Today I turned 50. What did I do today? I changed diapers, fed, bathed, lifted, been hit kicked,dug, cleaned poopy butt and all with a smile (fake smile but a smile all the same). That's ok I've been doing this since 06. Just harder now cause mil now is in late stage Alzhiemer and had major stroke. I just wish the mean tempered personality would go away. Then there is her by-polar daughter who just causes trouble with us but will not help ever. All she wants is to get her hands on ma's money. And kicker of it is. She doesn't need it. She has everything money can buy. My husband and I live day by day no luxuries but were happy. And moms money is hers till the day she dies. But greedy sis in law wants it now. She hired attorney and pi for what? We don't even know what she is fighting us for. Mom is here and safe. And we take good care of her. Hospice is starting on Wednesday. Thank god. Maybe I won't have to be a prisoner here. I can't even run to store 2 blocks in fear that sis will come and take mom away. I just wish she would let us do our job which is to take care of her mom. And let moms last little time e in peace. If this mean women had any idea in her mind how I'm fighting for her she maybe would smile at me lovingly instead of the hateful smile she gives me.
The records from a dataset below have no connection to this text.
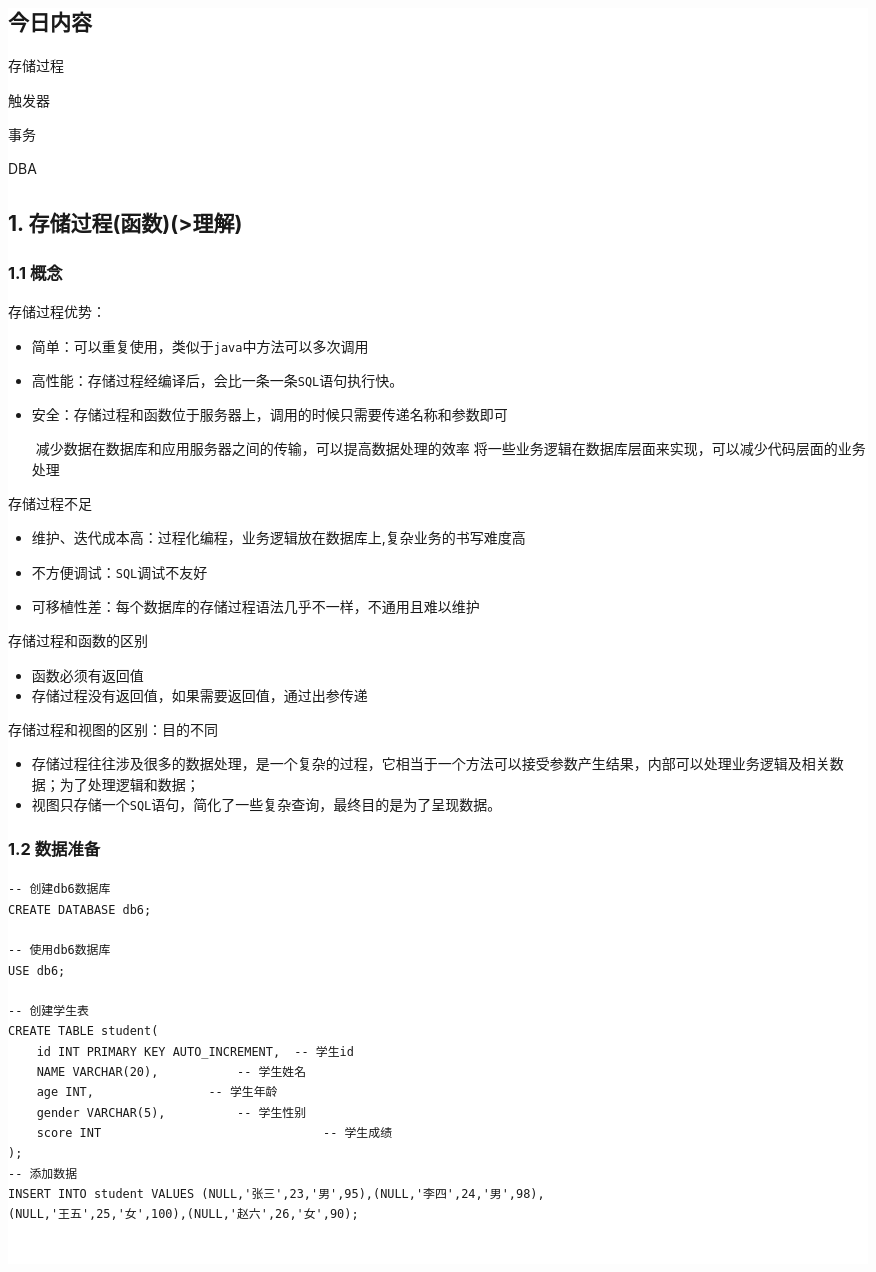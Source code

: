 ## 今日内容

存储过程

触发器

事务

DBA

## 1. 存储过程(函数)(>理解)

### 1.1 概念

存储过程优势：

- 简单：可以重复使用，类似于`java`中方法可以多次调用

- 高性能：存储过程经编译后，会比一条一条`SQL`语句执行快。

- 安全：存储过程和函数位于服务器上，调用的时候只需要传递名称和参数即可

  ​	减少数据在数据库和应用服务器之间的传输，可以提高数据处理的效率
  ​	将一些业务逻辑在数据库层面来实现，可以减少代码层面的业务处理

存储过程不足

- 维护、迭代成本高：过程化编程，业务逻辑放在数据库上,复杂业务的书写难度高

- 不方便调试：`SQL`调试不友好

- 可移植性差：每个数据库的存储过程语法几乎不一样，不通用且难以维护



存储过程和函数的区别

- 函数必须有返回值
- 存储过程没有返回值，如果需要返回值，通过出参传递



存储过程和视图的区别：目的不同

- 存储过程往往涉及很多的数据处理，是一个复杂的过程，它相当于一个方法可以接受参数产生结果，内部可以处理业务逻辑及相关数据；为了处理逻辑和数据；
- 视图只存储一个`SQL`语句，简化了一些复杂查询，最终目的是为了呈现数据。




### 1.2 数据准备

```
-- 创建db6数据库
CREATE DATABASE db6;

-- 使用db6数据库
USE db6;

-- 创建学生表
CREATE TABLE student(
	id INT PRIMARY KEY AUTO_INCREMENT,	-- 学生id
	NAME VARCHAR(20),			-- 学生姓名
	age INT,				-- 学生年龄
	gender VARCHAR(5),			-- 学生性别
	score INT                               -- 学生成绩
);
-- 添加数据
INSERT INTO student VALUES (NULL,'张三',23,'男',95),(NULL,'李四',24,'男',98),
(NULL,'王五',25,'女',100),(NULL,'赵六',26,'女',90);



```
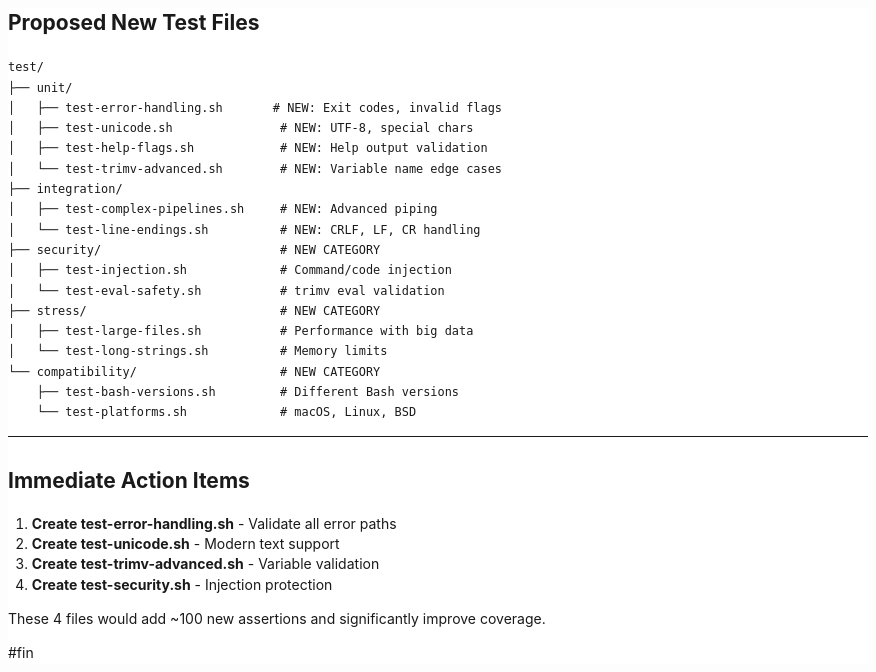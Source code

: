 
## Proposed New Test Files

```
test/
├── unit/
│   ├── test-error-handling.sh       # NEW: Exit codes, invalid flags
│   ├── test-unicode.sh               # NEW: UTF-8, special chars
│   ├── test-help-flags.sh            # NEW: Help output validation
│   └── test-trimv-advanced.sh        # NEW: Variable name edge cases
├── integration/
│   ├── test-complex-pipelines.sh     # NEW: Advanced piping
│   └── test-line-endings.sh          # NEW: CRLF, LF, CR handling
├── security/                         # NEW CATEGORY
│   ├── test-injection.sh             # Command/code injection
│   └── test-eval-safety.sh           # trimv eval validation
├── stress/                           # NEW CATEGORY
│   ├── test-large-files.sh           # Performance with big data
│   └── test-long-strings.sh          # Memory limits
└── compatibility/                    # NEW CATEGORY
    ├── test-bash-versions.sh         # Different Bash versions
    └── test-platforms.sh             # macOS, Linux, BSD
```

---

## Immediate Action Items

1. **Create test-error-handling.sh** - Validate all error paths
2. **Create test-unicode.sh** - Modern text support
3. **Create test-trimv-advanced.sh** - Variable validation
4. **Create test-security.sh** - Injection protection

These 4 files would add ~100 new assertions and significantly improve coverage.

#fin
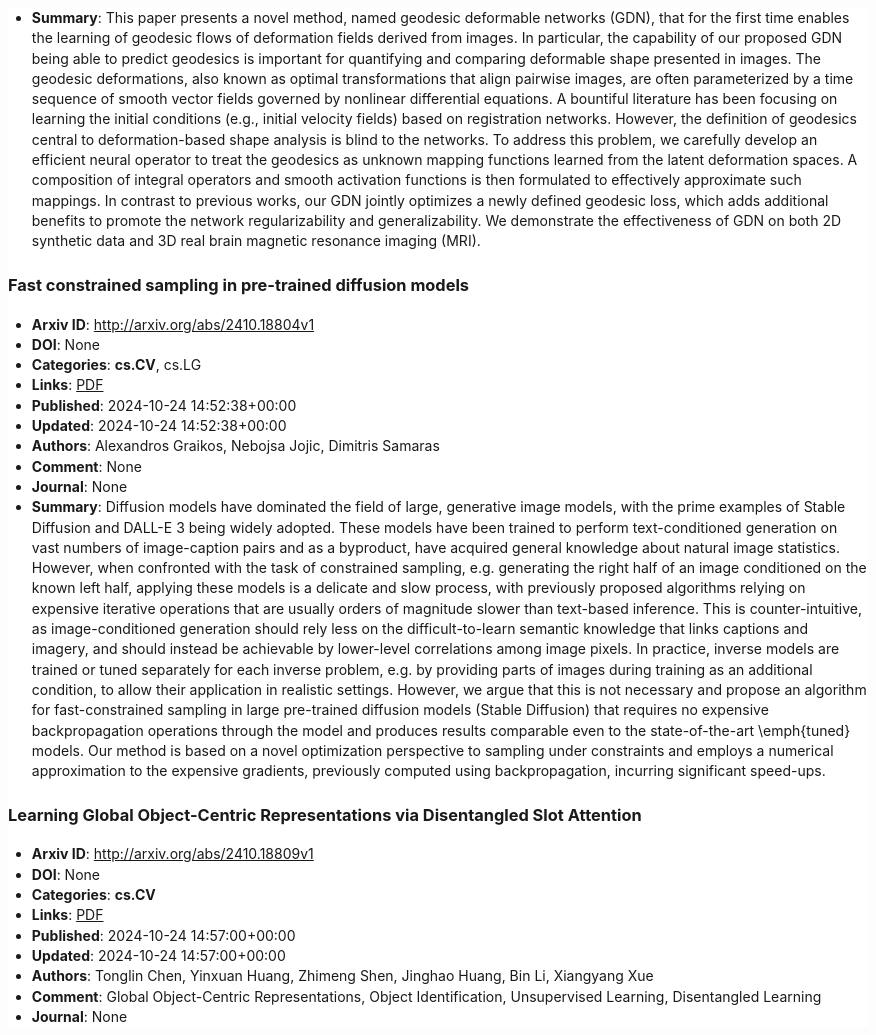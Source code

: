 - **Summary**: This paper presents a novel method, named geodesic deformable networks (GDN), that for the first time enables the learning of geodesic flows of deformation fields derived from images. In particular, the capability of our proposed GDN being able to predict geodesics is important for quantifying and comparing deformable shape presented in images. The geodesic deformations, also known as optimal transformations that align pairwise images, are often parameterized by a time sequence of smooth vector fields governed by nonlinear differential equations. A bountiful literature has been focusing on learning the initial conditions (e.g., initial velocity fields) based on registration networks. However, the definition of geodesics central to deformation-based shape analysis is blind to the networks. To address this problem, we carefully develop an efficient neural operator to treat the geodesics as unknown mapping functions learned from the latent deformation spaces. A composition of integral operators and smooth activation functions is then formulated to effectively approximate such mappings. In contrast to previous works, our GDN jointly optimizes a newly defined geodesic loss, which adds additional benefits to promote the network regularizability and generalizability. We demonstrate the effectiveness of GDN on both 2D synthetic data and 3D real brain magnetic resonance imaging (MRI).



### Fast constrained sampling in pre-trained diffusion models
- **Arxiv ID**: http://arxiv.org/abs/2410.18804v1
- **DOI**: None
- **Categories**: **cs.CV**, cs.LG
- **Links**: [PDF](http://arxiv.org/pdf/2410.18804v1)
- **Published**: 2024-10-24 14:52:38+00:00
- **Updated**: 2024-10-24 14:52:38+00:00
- **Authors**: Alexandros Graikos, Nebojsa Jojic, Dimitris Samaras
- **Comment**: None
- **Journal**: None
- **Summary**: Diffusion models have dominated the field of large, generative image models, with the prime examples of Stable Diffusion and DALL-E 3 being widely adopted. These models have been trained to perform text-conditioned generation on vast numbers of image-caption pairs and as a byproduct, have acquired general knowledge about natural image statistics. However, when confronted with the task of constrained sampling, e.g. generating the right half of an image conditioned on the known left half, applying these models is a delicate and slow process, with previously proposed algorithms relying on expensive iterative operations that are usually orders of magnitude slower than text-based inference. This is counter-intuitive, as image-conditioned generation should rely less on the difficult-to-learn semantic knowledge that links captions and imagery, and should instead be achievable by lower-level correlations among image pixels. In practice, inverse models are trained or tuned separately for each inverse problem, e.g. by providing parts of images during training as an additional condition, to allow their application in realistic settings. However, we argue that this is not necessary and propose an algorithm for fast-constrained sampling in large pre-trained diffusion models (Stable Diffusion) that requires no expensive backpropagation operations through the model and produces results comparable even to the state-of-the-art \emph{tuned} models. Our method is based on a novel optimization perspective to sampling under constraints and employs a numerical approximation to the expensive gradients, previously computed using backpropagation, incurring significant speed-ups.



### Learning Global Object-Centric Representations via Disentangled Slot Attention
- **Arxiv ID**: http://arxiv.org/abs/2410.18809v1
- **DOI**: None
- **Categories**: **cs.CV**
- **Links**: [PDF](http://arxiv.org/pdf/2410.18809v1)
- **Published**: 2024-10-24 14:57:00+00:00
- **Updated**: 2024-10-24 14:57:00+00:00
- **Authors**: Tonglin Chen, Yinxuan Huang, Zhimeng Shen, Jinghao Huang, Bin Li, Xiangyang Xue
- **Comment**: Global Object-Centric Representations, Object Identification,
  Unsupervised Learning, Disentangled Learning
- **Journal**: None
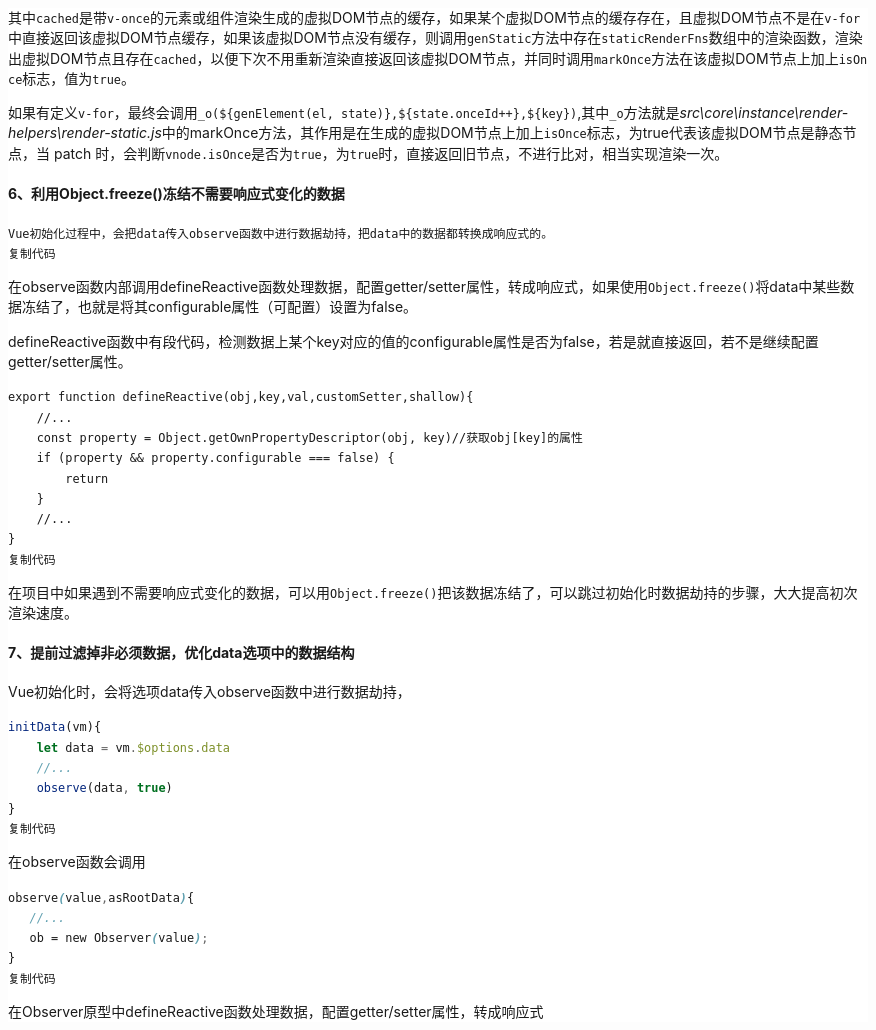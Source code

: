 其中`cached`是带`v-once`的元素或组件渲染生成的虚拟DOM节点的缓存，如果某个虚拟DOM节点的缓存存在，且虚拟DOM节点不是在`v-for`中直接返回该虚拟DOM节点缓存，如果该虚拟DOM节点没有缓存，则调用`genStatic`方法中存在`staticRenderFns`数组中的渲染函数，渲染出虚拟DOM节点且存在`cached`，以便下次不用重新渲染直接返回该虚拟DOM节点，并同时调用`markOnce`方法在该虚拟DOM节点上加上`isOnce`标志，值为`true`。

如果有定义`v-for`，最终会调用`_o(${genElement(el, state)},${state.onceId++},${key})`,其中`_o`方法就是*src\core\instance\render-helpers\render-static.js*中的markOnce方法，其作用是在生成的虚拟DOM节点上加上`isOnce`标志，为true代表该虚拟DOM节点是静态节点，当 patch 时，会判断`vnode.isOnce`是否为`true`，为`true`时，直接返回旧节点，不进行比对，相当实现渲染一次。

#### 6、利用Object.freeze()冻结不需要响应式变化的数据

```!
Vue初始化过程中，会把data传入observe函数中进行数据劫持，把data中的数据都转换成响应式的。
复制代码
```

在observe函数内部调用defineReactive函数处理数据，配置getter/setter属性，转成响应式，如果使用`Object.freeze()`将data中某些数据冻结了，也就是将其configurable属性（可配置）设置为false。

defineReactive函数中有段代码，检测数据上某个key对应的值的configurable属性是否为false，若是就直接返回，若不是继续配置getter/setter属性。

```vbnet
export function defineReactive(obj,key,val,customSetter,shallow){
    //...
    const property = Object.getOwnPropertyDescriptor(obj, key)//获取obj[key]的属性
    if (property && property.configurable === false) {
        return
    }
    //...
}
复制代码
```

在项目中如果遇到不需要响应式变化的数据，可以用`Object.freeze()`把该数据冻结了，可以跳过初始化时数据劫持的步骤，大大提高初次渲染速度。

#### 7、提前过滤掉非必须数据，优化data选项中的数据结构

Vue初始化时，会将选项data传入observe函数中进行数据劫持，

```javascript
initData(vm){
    let data = vm.$options.data
    //...
    observe(data, true)
}
复制代码
```

在observe函数会调用

```scss
observe(value,asRootData){
   //...
   ob = new Observer(value);
}
复制代码
```

在Observer原型中defineReactive函数处理数据，配置getter/setter属性，转成响应式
Hospice is always like a little hope on the horizon. They may be able to arrange some respite care for you. Something I've recently learned about is that many states have a program to help caregivers some. If you google "aging in place" and your state name, you might find a program that provides some caregiver services, such as a little respite time. Alabama has a program, Alabama Cares. It only allows 6 hours respite a week for home caregivers, but 6 hours can be a blessing. I haven't used them yet, because my mother won't allow people in, but they are on my future to-do list.

BTW, happy birthday, Turnofthepage! 50 was a hard one for me. Now it seems very young.

Sorry Jessie for missing this post. Moms turned another chapter as well.

She qualified for 2 hours a week. Just not worth my time.

Maybe if YOU allowed them in ....for YOU. Yeah, preaching to the masses

Same here, a new level and am hoping that Mom still has the UTI. Getting her rechecked on Wednesday. When I picked mom up at day care she did not want to leave because "I am missing something". I told her everything she needs is at home. Later figured out that what she was missing was her two little girls, bratty sibs. This went on all night so I have bolted the doors so she cannot wander off in the night. Nothing in her brain is working any longer.

Jessie my mom has not been able to take care of ADL's for probably four years. Though she is able to get herself to the bathroom and is continent except for occasional accidents, which she is a danger to herself trying to clean up. Haven't let her try to do that for about 1.5 years now.

It is very hard to watch these long slow declines. Sometimes I just wish it would hurry up already!

Each change brings new challenges - maybe subtle ones, but new ones nonetheless. I think we are already close to overload - so new challenges push us into overload. They upset the equilibrium. You get comfortable with a certain routine - including expectations - and then that changes.

Just got a new report from the geri psch hospital. Mother is committed now till Nov. Her delusions are expanding slowly. Her disease is different from Alz in that it affects her mentally/emotionally, but not physically, so far. I agree the slow decline is hard to watch. There is a grieving with every step down but also as glad says - a wish for it to hurry up.

* sigh * ,
everybody has one thing in common -- if the sibs are in the pic they are only irritants . its just as well , they dont have the intellect for dementia care . it would still pay to find a way they can contribute and feel involved tho . if they feel left out all theyre going to do is hurl crap grenades at you ..

I think we should change the name of AC to "We are not the Waltons."